Talk with the city went through 12 different construction models, ranging from $125 million to the agreed-upon $76 million, according to Tonjes. He said a new facility was the “bare minimum” required to achieve PeaceHealth’s service goals for the next 25 years.
Construction is in four phases, Tonjes said. “The first phase is the new ORs and the medical office building, which is $62 million of the $76 million. The next $14 million is all the other infrastructure that’s going to carry us over the next 30 years.”
Changes to Medicare might put in jeopardy the increased number of seniors expected to increase PeaceHealth’s business.
Ed Zastrow, director of Ketchikan’s AARP, said seniors “have no idea what’s going to happen with our Medicare programs.” He said most seniors have to buy supplemental insurance for their Medicare coverage, funding for which was cut by the health care law.
“My concern is that if we have more cuts in Medicare, over a period of time we’ll have less money coming into PeaceHealth,” Zastrow said.

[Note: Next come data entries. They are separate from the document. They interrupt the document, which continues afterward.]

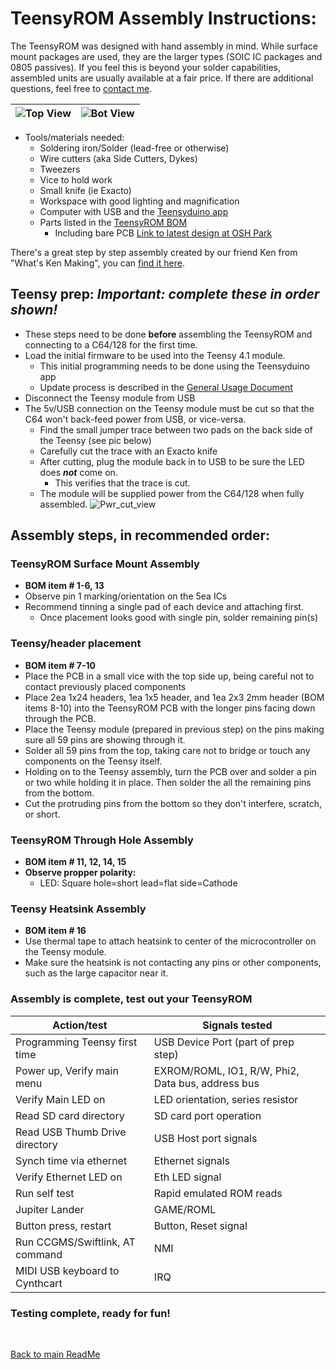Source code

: # TeensyROM Assembly Instructions:

The TeensyROM was designed with hand assembly in mind. While surface mount packages are used, they are the larger types (SOIC IC packages and 0805 passives).  If you feel this is beyond your solder capabilities, assembled units are usually available at a fair price. If there are additional questions, feel free to [contact me](mailto:travis@sensoriumembedded.com).

| ![Top View](../media/v0.3/v0.3_top.png) | ![Bot View](../media/v0.3/v0.3_Bot.png) |
|--|--|

- Tools/materials needed: 
  - Soldering iron/Solder (lead-free or otherwise)
  - Wire cutters (aka Side Cutters, Dykes)
  - Tweezers
  - Vice to hold work
  - Small knife (ie Exacto)
  - Workspace with good lighting and magnification
  - Computer with USB and the [Teensyduino app](https://www.pjrc.com/teensy/td_download.html)
  - Parts listed in the [TeensyROM BOM](https://github.com/SensoriumEmbedded/TeensyROM/raw/main/PCB/v0.3/TeensyROM%20v0.3%20BOM.xlsx)
    - Including bare PCB [Link to latest design at OSH Park](https://oshpark.com/shared_projects/klnNznNJ)

There's a great step by step assembly created by our friend Ken from "What's Ken Making", you can [find it here](https://www.youtube.com/watch?v=mjeFCk1kH3Y).

## Teensy prep: *Important: complete these in order shown!*  
- These steps need to be done **before** assembling the TeensyROM and connecting to a C64/128 for the first time.
- Load the initial firmware to be used into the Teensy 4.1 module. 
  - This initial programming needs to be done using the Teensyduino app
  - Update process is described in the [General Usage Document](/docs/General_Usage.md)
- Disconnect the Teensy module from USB
- The 5v/USB connection on the Teensy module must be cut so that the C64 won't back-feed power from USB, or vice-versa.
  - Find the small jumper trace between two pads on the back side of the Teensy (see pic below)
  - Carefully cut the trace with an Exacto knife
  - After cutting, plug the module back in to USB to be sure the LED does ***not*** come on.
    - This verifies that the trace is cut.
  - The module will be supplied power from the C64/128 when fully assembled.
![Pwr_cut_view](/media/Teensy/T41_pwr_cut.jpg)

## Assembly steps, in recommended order:
### TeensyROM Surface Mount Assembly
- **BOM item # 1-6, 13**
- Observe pin 1 marking/orientation on the 5ea ICs
- Recommend tinning a single pad of each device and attaching first.
  - Once placement looks good with single pin, solder remaining pin(s)  

### Teensy/header placement
- **BOM item # 7-10**
- Place the PCB in a small vice with the top side up, being careful not to contact previously placed components
- Place 2ea 1x24 headers, 1ea 1x5 header, and 1ea 2x3 2mm header (BOM items 8-10) into the TeensyROM PCB with the longer pins facing down through the PCB.
- Place the Teensy module (prepared in previous step) on the pins making sure all 59 pins are showing through it.
- Solder all 59 pins from the top, taking care not to bridge or touch any components on the Teensy itself.
- Holding on to the Teensy assembly, turn the PCB over and solder a pin or two while holding it in place.  Then solder the all the remaining pins from the bottom.
- Cut the protruding pins from the bottom so they don't interfere, scratch, or short.

### TeensyROM Through Hole Assembly
- **BOM item # 11, 12, 14, 15**
- **Observe propper polarity:**
  - LED: Square hole=short lead=flat side=Cathode
  
### Teensy Heatsink Assembly
- **BOM item # 16**
- Use thermal tape to attach heatsink to center of the microcontroller on the Teensy module.
- Make sure the heatsink is not contacting any pins or other components, such as the large capacitor near it.

### Assembly is complete, test out your TeensyROM

| Action/test                       | Signals tested                                    |
|--|--|
| Programming Teensy first time	   | USB Device Port (part of prep step)               |
| Power up, Verify main menu	      | EXROM/ROML, IO1, R/W, Phi2, Data bus, address bus |
| Verify Main LED on	               | LED orientation, series resistor                  |
| Read SD card directory	         | SD card port operation                            |
| Read USB Thumb Drive directory	   | USB Host port signals                             |
| Synch time via ethernet	         | Ethernet signals                                  |
| Verify Ethernet LED on	         | Eth LED signal                                    |
| Run self test	                  | Rapid emulated ROM reads                          |
| Jupiter Lander	                  | GAME/ROML                                         |
| Button press, restart	            | Button, Reset signal                              |
| Run CCGMS/Swiftlink, AT command	| NMI                                               |
| MIDI USB keyboard to Cynthcart	   | IRQ                                               |

### **Testing complete, ready for fun!**

<br>

[Back to main ReadMe](/README.md)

PeaceHealth is paid approximately $51 for every $100 it charges the federal government for Medicare patients, according to Tonjes, and the impending cuts might increase the burden of cost on hospitals.

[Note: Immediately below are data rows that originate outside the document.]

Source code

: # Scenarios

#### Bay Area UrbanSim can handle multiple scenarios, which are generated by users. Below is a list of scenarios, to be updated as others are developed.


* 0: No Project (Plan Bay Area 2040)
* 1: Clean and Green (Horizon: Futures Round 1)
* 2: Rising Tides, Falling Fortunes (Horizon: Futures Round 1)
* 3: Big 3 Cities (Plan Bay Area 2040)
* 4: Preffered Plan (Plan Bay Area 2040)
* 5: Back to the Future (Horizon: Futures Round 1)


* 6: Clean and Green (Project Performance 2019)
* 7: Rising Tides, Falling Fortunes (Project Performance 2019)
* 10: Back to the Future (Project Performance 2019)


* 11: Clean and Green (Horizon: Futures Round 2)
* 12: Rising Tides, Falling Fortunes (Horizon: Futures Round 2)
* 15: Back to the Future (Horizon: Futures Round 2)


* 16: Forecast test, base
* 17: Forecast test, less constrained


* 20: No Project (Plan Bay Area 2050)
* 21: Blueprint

Yordy said that, while the Medicare well of funding is expected to soon run dry, he’s confident a solution will be found.

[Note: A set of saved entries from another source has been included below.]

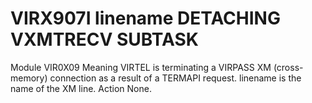 # VIRX907I linename DETACHING VXMTRECV SUBTASK
Module
    VIR0X09
Meaning
    VIRTEL is terminating a VIRPASS XM (cross-memory) connection as a result of a TERMAPI request. linename is the name of the XM line.
Action
    None.
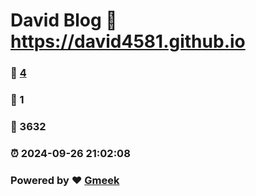 # David Blog :link: https://david4581.github.io 
### :page_facing_up: [4](https://david4581.github.io/tag.html) 
### :speech_balloon: 1 
### :hibiscus: 3632 
### :alarm_clock: 2024-09-26 21:02:08 
### Powered by :heart: [Gmeek](https://github.com/Meekdai/Gmeek)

“My view happens to be that Medicare is here for the long haul,” he said. “While they see problems — certainly the biggest one is the Medicare trust fund runs out of money in about 2020 right now — we’re going to find a solution.”
He added that he expects a solution to be found in Washington in the next five years.
“The wisdom will come that we have to do what’s right for the American public, not what’s politically expedient,” Yordy said.
Approximately 10 to 12 percent of the Ketchikan Medical Center’s business comes from off of Revillagigedo Island, according to Tonjes, which is why PeaceHealth is eager to develop a new facility.
“When you look at the entire breadth of services we offer, we’re budgeted to have a bottom line of under $2 million,” Tonjes said.
PeaceHealth realizes about $3.5 million from Prince of Wales Island residents, more than $1 million from Wrangell residents and just less than $1 million from Petersburg, according to Tonjes.
“If it all went away, we would be in a negative position,” he said. “That means we have to reduce some of the services that we’re providing. We have to be sustainable. We’re not for-profit, but that doesn’t mean we don’t have to generate a profit because technology is changing, services are changing, and we have to have money to reinvest in the community.”
Dr. William Sims, a new surgeon at the center, said the expertise of the hospital’s staff has to make up for the dated facilities.
“We have state-of-the-art equipment,” Sims said. “What we don’t have is a state-of-the-art facility. You can’t get all of that (equipment) in these small rooms. It really impacts our ability to do procedures.”
He added that the six post- and pre-operation beds for patients aren’t sufficient for the volume of services the center provides.
“There’s only so many beds to get people ready and to recover them afterwards,” he said. “A lot of times we can’t proceed with cases because we’re in gridlock.”
Yordy said a new facility would make use of nurse practitioners to see patients for non-emergencies after Zastrow said it didn’t make sense that he had to visit the emergency room for regular procedures.
“Of all the visits that go to primary care physicians, only 50 to 60 percent of them actually need to see a doctor,” Yordy said. “The other 40 percent of them could be seen by anywhere from a nurse practitioner, a physician assistant and sometimes just a therapist.
“That’s exactly where we heading in terms of the time when we can see more mid-level providers here.”